Vision Touch and Hearing Research Centre, University of Queensland, Brisbane, Queensland, 4072, Australia.
Animal colour vision — behavioural tests and physiological concepts
Article first published online: 15 MAR 2007
Volume 78, Issue 1, pages 81–118, February 2003
How to Cite
KELBER, A., VOROBYEV, M. and OSORIO, D. (2003), Animal colour vision — behavioural tests and physiological concepts. Biological Reviews, 78: 81–118. doi: 10.1017/S1464793102005985
- Issue published online: 15 MAR 2007
- Article first published online: 15 MAR 2007
- Received 3 September 2001; revised 15 April 2002
Over a century ago workers such as J. Lubbock and K. von Frisch developed behavioural criteria for establishing that non-human animals see colour.
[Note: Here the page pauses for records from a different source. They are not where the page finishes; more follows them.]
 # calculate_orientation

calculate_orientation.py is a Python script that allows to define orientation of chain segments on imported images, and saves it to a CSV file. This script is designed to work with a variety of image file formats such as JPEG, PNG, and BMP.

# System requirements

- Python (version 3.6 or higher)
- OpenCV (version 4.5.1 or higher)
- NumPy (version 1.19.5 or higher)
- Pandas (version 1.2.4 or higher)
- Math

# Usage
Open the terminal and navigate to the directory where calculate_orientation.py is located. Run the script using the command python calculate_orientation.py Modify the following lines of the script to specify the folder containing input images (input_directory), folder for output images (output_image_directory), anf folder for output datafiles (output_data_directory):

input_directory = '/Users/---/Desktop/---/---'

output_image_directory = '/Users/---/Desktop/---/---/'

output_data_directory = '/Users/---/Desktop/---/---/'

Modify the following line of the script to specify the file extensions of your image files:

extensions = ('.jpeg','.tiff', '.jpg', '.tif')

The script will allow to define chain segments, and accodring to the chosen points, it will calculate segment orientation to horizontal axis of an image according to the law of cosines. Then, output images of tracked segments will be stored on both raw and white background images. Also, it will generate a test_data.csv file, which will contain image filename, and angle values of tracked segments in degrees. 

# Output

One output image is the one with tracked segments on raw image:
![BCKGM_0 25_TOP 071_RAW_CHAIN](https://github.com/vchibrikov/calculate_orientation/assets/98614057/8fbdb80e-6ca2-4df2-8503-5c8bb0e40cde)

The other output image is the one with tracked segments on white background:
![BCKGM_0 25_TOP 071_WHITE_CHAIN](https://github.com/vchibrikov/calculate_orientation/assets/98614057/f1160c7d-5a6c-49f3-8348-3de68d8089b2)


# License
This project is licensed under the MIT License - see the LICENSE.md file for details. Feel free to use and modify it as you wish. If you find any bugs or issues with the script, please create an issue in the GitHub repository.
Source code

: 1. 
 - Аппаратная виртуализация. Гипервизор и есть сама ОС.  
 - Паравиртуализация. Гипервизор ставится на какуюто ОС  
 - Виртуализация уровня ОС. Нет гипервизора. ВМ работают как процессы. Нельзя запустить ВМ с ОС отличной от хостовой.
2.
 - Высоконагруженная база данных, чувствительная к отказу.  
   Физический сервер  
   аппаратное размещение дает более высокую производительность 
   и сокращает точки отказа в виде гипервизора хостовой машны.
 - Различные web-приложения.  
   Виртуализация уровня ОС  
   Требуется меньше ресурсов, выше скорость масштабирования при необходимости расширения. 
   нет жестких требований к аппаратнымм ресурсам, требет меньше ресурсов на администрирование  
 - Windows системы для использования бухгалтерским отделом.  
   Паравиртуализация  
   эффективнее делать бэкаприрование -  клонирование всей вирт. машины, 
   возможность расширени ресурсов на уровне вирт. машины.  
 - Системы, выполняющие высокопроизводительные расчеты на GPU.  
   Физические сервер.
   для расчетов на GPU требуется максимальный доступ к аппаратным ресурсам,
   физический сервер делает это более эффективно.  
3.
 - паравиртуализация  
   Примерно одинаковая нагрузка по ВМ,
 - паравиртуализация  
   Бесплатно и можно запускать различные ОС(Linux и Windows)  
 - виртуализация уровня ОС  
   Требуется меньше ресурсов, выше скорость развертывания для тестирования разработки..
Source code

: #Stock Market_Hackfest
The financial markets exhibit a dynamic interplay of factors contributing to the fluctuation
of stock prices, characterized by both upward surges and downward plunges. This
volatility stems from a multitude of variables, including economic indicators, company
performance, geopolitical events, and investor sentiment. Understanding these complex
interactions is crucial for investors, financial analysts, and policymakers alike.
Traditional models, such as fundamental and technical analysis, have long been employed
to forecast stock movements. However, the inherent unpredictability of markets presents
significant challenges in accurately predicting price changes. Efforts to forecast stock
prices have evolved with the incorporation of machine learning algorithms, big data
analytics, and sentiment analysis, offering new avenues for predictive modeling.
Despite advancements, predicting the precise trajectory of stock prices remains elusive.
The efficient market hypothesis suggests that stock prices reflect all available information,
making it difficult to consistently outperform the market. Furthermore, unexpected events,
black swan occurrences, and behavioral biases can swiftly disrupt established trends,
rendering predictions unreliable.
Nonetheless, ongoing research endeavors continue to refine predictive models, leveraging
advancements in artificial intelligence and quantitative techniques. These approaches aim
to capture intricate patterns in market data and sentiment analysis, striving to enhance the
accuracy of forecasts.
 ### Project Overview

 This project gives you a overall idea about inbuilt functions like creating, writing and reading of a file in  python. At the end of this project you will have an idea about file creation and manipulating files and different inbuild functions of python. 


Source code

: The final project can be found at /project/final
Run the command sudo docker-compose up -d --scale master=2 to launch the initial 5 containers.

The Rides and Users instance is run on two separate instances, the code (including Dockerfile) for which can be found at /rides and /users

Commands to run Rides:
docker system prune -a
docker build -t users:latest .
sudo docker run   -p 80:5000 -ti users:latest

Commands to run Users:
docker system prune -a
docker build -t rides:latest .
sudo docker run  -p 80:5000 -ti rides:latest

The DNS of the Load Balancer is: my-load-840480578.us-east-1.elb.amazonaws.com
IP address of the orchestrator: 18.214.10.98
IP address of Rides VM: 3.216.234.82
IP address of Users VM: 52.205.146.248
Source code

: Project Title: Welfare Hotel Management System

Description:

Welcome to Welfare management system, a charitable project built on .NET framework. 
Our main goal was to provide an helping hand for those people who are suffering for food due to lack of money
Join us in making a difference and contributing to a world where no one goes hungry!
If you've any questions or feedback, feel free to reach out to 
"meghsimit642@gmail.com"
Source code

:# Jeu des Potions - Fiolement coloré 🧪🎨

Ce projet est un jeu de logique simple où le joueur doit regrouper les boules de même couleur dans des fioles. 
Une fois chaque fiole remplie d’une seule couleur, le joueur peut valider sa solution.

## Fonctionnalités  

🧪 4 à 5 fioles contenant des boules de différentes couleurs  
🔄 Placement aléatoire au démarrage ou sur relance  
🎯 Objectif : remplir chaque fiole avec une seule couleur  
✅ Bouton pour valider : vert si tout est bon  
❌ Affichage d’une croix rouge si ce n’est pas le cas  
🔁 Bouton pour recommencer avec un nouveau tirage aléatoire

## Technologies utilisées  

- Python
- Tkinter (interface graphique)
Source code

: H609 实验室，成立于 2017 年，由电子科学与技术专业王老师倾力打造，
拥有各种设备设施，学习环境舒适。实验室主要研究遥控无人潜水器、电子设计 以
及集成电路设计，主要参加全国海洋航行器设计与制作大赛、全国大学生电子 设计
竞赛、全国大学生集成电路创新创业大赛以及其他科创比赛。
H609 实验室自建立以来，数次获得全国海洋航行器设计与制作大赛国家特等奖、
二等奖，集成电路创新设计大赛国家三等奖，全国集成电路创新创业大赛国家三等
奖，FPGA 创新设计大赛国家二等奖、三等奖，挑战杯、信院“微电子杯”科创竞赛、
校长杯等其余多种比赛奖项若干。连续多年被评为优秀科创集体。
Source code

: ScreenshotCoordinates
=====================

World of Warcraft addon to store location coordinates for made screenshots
Many animals in most phyla have since then been shown to have colour vision. Colour is used for specific behaviours, such as phototaxis and object recognition, while other behaviours such as motion detection are colour blind. Having established the existence of colour vision, research focussed on the question of how many spectral types of photoreceptors are involved. Recently, data on photoreceptor spectral sensitivities have been combined with behavioural experiments and physiological models to study systematically the next logical question: ‘what neural interactions underlie colour vision ?‘This review gives an overview of the methods used to study animal colour vision, and discusses how quantitative modelling can suggest how photoreceptor signals are combined and compared to allow for the discrimination of biologically relevant stimuli.